Note: All markets are paired with crvUSD. crvUSD must be either the collateral or the coin being borrowed.
Supplying (Lending)¶
Earning interest for supplying assets to Curve Lending is simple.
Let's have a look at an example where Bob lends his crvUSD for a year and how much he earns:
So after 1 year Bob earned 20 crvUSD and $20 worth of CRV, this equates to an APR of 40% over that year.
Depositing and Withdrawing¶
After depositing to a lending market your assets are added to the pool of available supply.
You can withdraw a supplied asset provided there are sufficient available (un-borrowed) assets in the market. For example in the below image Bob could have withdrawn up to 1200 crvUSD from the market, but he only withdrew 300 crvUSD.
If there are insufficient available assets for a full withdrawal, you can withdraw the maximum amount currently available. The high utilization rate will cause Borrow APY and Lend APYs to increase, incentivizing borrowers to repay their loans, and more lenders to supply. As available supply increases you can withdraw your remaining balance over time.
Bad Debt
Bad debt is rare, but if it exists within a lending market, it may be impossible to withdraw supplied assets, as it locks supplied assets as "borrowed" indefinitely.

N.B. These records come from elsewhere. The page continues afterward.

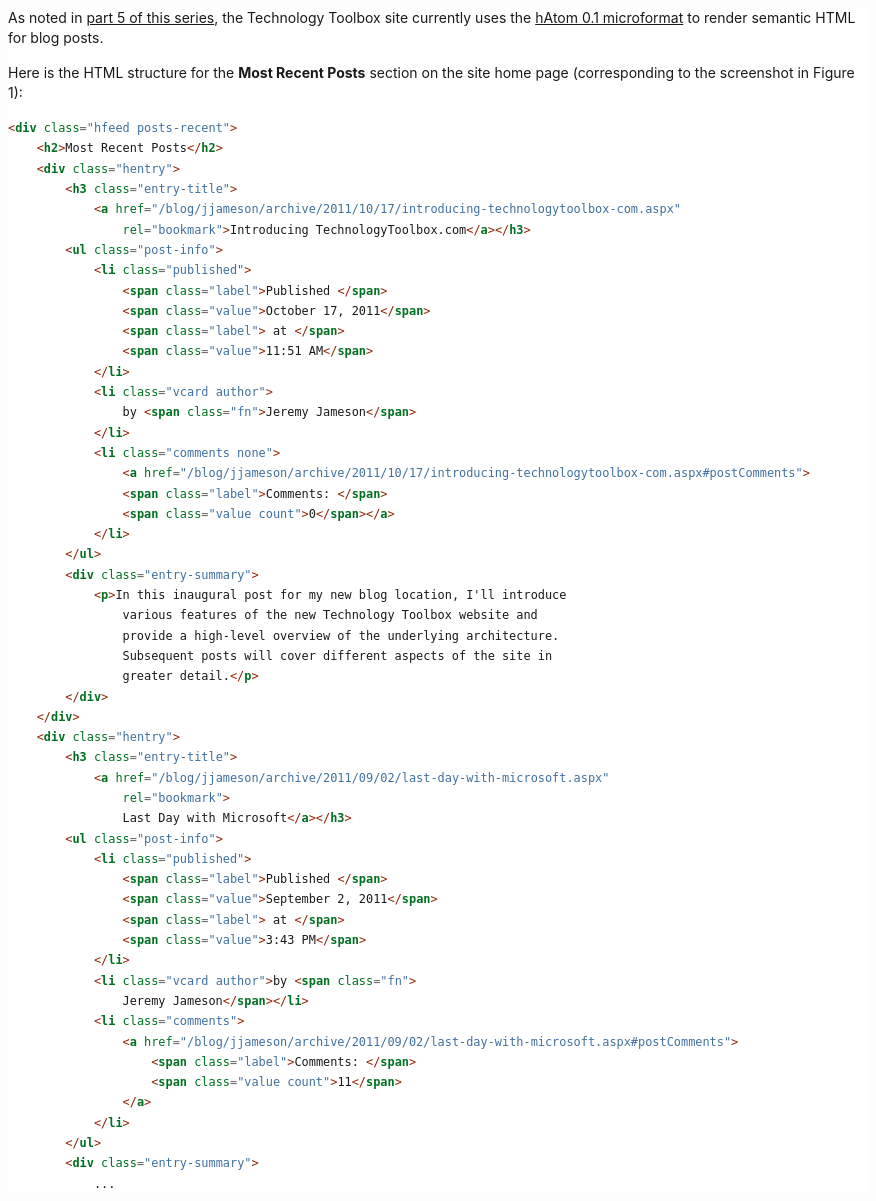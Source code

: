 As noted in
[part 5 of this series](/blog/jjameson/2011/11/09/building-technologytoolbox-com-part-5),
the Technology Toolbox site currently uses the
[hAtom 0.1 microformat](http://microformats.org/wiki/hatom) to render semantic
HTML for blog posts.

Here is the HTML structure for the **Most Recent Posts** section on the site
home page (corresponding to the screenshot in Figure 1):

```HTML
<div class="hfeed posts-recent">
    <h2>Most Recent Posts</h2>
    <div class="hentry">
        <h3 class="entry-title">
            <a href="/blog/jjameson/archive/2011/10/17/introducing-technologytoolbox-com.aspx"
                rel="bookmark">Introducing TechnologyToolbox.com</a></h3>
        <ul class="post-info">
            <li class="published">
                <span class="label">Published </span>
                <span class="value">October 17, 2011</span>
                <span class="label"> at </span>
                <span class="value">11:51 AM</span>
            </li>
            <li class="vcard author">
                by <span class="fn">Jeremy Jameson</span>
            </li>
            <li class="comments none">
                <a href="/blog/jjameson/archive/2011/10/17/introducing-technologytoolbox-com.aspx#postComments">
                <span class="label">Comments: </span>
                <span class="value count">0</span></a>
            </li>
        </ul>
        <div class="entry-summary">
            <p>In this inaugural post for my new blog location, I'll introduce
                various features of the new Technology Toolbox website and
                provide a high-level overview of the underlying architecture.
                Subsequent posts will cover different aspects of the site in
                greater detail.</p>
        </div>
    </div>
    <div class="hentry">
        <h3 class="entry-title">
            <a href="/blog/jjameson/archive/2011/09/02/last-day-with-microsoft.aspx"
                rel="bookmark">
                Last Day with Microsoft</a></h3>
        <ul class="post-info">
            <li class="published">
                <span class="label">Published </span>
                <span class="value">September 2, 2011</span>
                <span class="label"> at </span>
                <span class="value">3:43 PM</span>
            </li>
            <li class="vcard author">by <span class="fn">
                Jeremy Jameson</span></li>
            <li class="comments">
                <a href="/blog/jjameson/archive/2011/09/02/last-day-with-microsoft.aspx#postComments">
                    <span class="label">Comments: </span>
                    <span class="value count">11</span>
                </a>
            </li>
        </ul>
        <div class="entry-summary">
            ...
```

It is recommended not to supply assets to markets with large amounts of bad debt. Use this notebook or see the code on github here to find which markets have bad debt.
At the time of writing (May, 2024) no bad debt exists on Ethereum markets. On Arbitrum, two markets have bad debt - CRV/crvUSD: 1700 crvUSD bad debt, FXN/crvUSD: 39,000 crvUSD bad debt.
Supply Vault Share Tokens¶
By Supplying assets on Curve Lending, you are given Supply Vault Shares (more info here). These are tokens representing your share of the total supply. The value of these shares increases by Lend APY.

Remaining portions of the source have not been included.